Over 60 festivals will stop the sale of 'harmful' plastic glitter over the next three years
Bestival, End of the Road, Field Day and dozens of other UK music festivals are banning glitter.
Over 60 of them have made the decision to ban the sale of ‘harmful’ plastic glitter at their events, citing environmental concerns. The glitter-ban comes as part of a wider pledge to eliminate all single-use plastics from festivals over the next three years.
Most glitter is made out of tiny particles of plastic, and environmentalists say that these micro-plastics can easily end up polluting the oceans after passing through water filtration systems.
This doesn’t mean a complete farewell to multi-coloured sparkle, however. Several companies already make an environmentally friendly, biodegradable version, with one British scientist making glitter out of aluminium-coated eucalyptus tree extract.

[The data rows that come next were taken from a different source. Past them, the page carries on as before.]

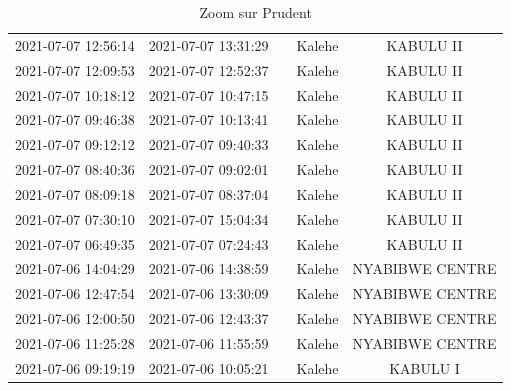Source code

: \documentclass[
]{book}
\begin{document}
\begin{table}

\caption{\label{tab:unnamed-chunk-13}Zoom sur Prudent}
\centering
\begin{tabular}[t]{c|c|>{}c|c|c}
\hline
\cellcolor{red}{start} & \cellcolor{red}{end} & \cellcolor{red}{temps} & \cellcolor{red}{Territoire} & \cellcolor{red}{Village}\\
\hline
2021-07-07 12:56:14 & 2021-07-07 13:31:29 & \cellcolor[HTML]{FDE725}{\textcolor{white}{35}} & Kalehe & KABULU II\\
\hline
2021-07-07 12:09:53 & 2021-07-07 12:52:37 & \cellcolor[HTML]{2A788E}{\textcolor{white}{43}} & Kalehe & KABULU II\\
\hline
2021-07-07 10:18:12 & 2021-07-07 10:47:15 & \cellcolor[HTML]{440154}{\textcolor{white}{29}} & Kalehe & KABULU II\\
\hline
2021-07-07 09:46:38 & 2021-07-07 10:13:41 & \cellcolor[HTML]{365C8D}{\textcolor{white}{27}} & Kalehe & KABULU II\\
\hline
2021-07-07 09:12:12 & 2021-07-07 09:40:33 & \cellcolor[HTML]{414487}{\textcolor{white}{28}} & Kalehe & KABULU II\\
\hline
2021-07-07 08:40:36 & 2021-07-07 09:02:01 & \cellcolor[HTML]{69CD5B}{\textcolor{white}{21}} & Kalehe & KABULU II\\
\hline
2021-07-07 08:09:18 & 2021-07-07 08:37:04 & \cellcolor[HTML]{482071}{\textcolor{white}{28}} & Kalehe & KABULU II\\
\hline
2021-07-07 07:30:10 & 2021-07-07 15:04:34 & \cellcolor[HTML]{482979}{\textcolor{white}{454}} & Kalehe & KABULU II\\
\hline
2021-07-07 06:49:35 & 2021-07-07 07:24:43 & \cellcolor[HTML]{2A788E}{\textcolor{white}{35}} & Kalehe & KABULU II\\
\hline
2021-07-06 14:04:29 & 2021-07-06 14:38:59 & \cellcolor[HTML]{20938C}{\textcolor{white}{34}} & Kalehe & NYABIBWE CENTRE\\
\hline
2021-07-06 12:47:54 & 2021-07-06 13:30:09 & \cellcolor[HTML]{2A788E}{\textcolor{white}{42}} & Kalehe & NYABIBWE CENTRE\\
\hline
2021-07-06 12:00:50 & 2021-07-06 12:43:37 & \cellcolor[HTML]{2C718E}{\textcolor{white}{43}} & Kalehe & NYABIBWE CENTRE\\
\hline
2021-07-06 11:25:28 & 2021-07-06 11:55:59 & \cellcolor[HTML]{2C718E}{\textcolor{white}{31}} & Kalehe & NYABIBWE CENTRE\\
\hline
2021-07-06 09:19:19 & 2021-07-06 10:05:21 & \cellcolor[HTML]{306A8E}{\textcolor{white}{46}} & Kalehe & KABULU I\\

\end{tabular}
\end{table}
\end{document}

These biodegradable alternatives will be available at all the festivals involved.
Headed up by the Association of Independent Festivals (AIF), the new #DrasticOnPlastic campaign will also forbid on site vendors from selling plastic bottles, straws, and food trays by 2021.
The full list of festivals banning glitter is as follows:
2000 Trees, Ampthill Festival, ArcTanGent, Barn on the Farm, Beat-Herder Festival, Belladrum Tartan Heart, Bestival, Bloodstock, Bluedot, Boardmasters, Boomtown, Burning Lantern/Brecon Jazz, Camp Bestival, Common People, Deer Shed, Eisteddfod, El Dorado, Elderflower Fields, Electric Fields, End of the Road, Cropredy, Festival No 6, Festival of Voice, Field Day, Fire in the Mountain, Garage Nation, Greenbelt, Green Gathering, Handmade Festival, Hanwell Hootie, Heb Celt, Just So, Kendal Calling, Kew the Music, Larmer Tree, Liverpool Sound City, Lost Village, London Remixed, Magical Festival, Meltdown, Mint Street, Nozstock, Oxjam, Oxted Beer & Music, Pangaea, Pete the Monkey, Rewind Festival, Shambala, Starry Skies, Standon Calling, Strawberries & Creem, Sunflowerfest, SWN Festival, Tramlines, Truck, Twisterella, Underneath the Stars, Vicars Picnic, Victorious, Village Green, and Y-Not
Though organisers are not implementing a ban on festival-goers bringing in their own glitter, the AIF is encouraging punters to opt for an environmentally friendly variety. “The AIF and its member festivals won’t be stopping attendees from bringing glitter to events,” they say, “but will be encouraging festival-goers to bring biodegradable glitter rather than harmful plastic glitter”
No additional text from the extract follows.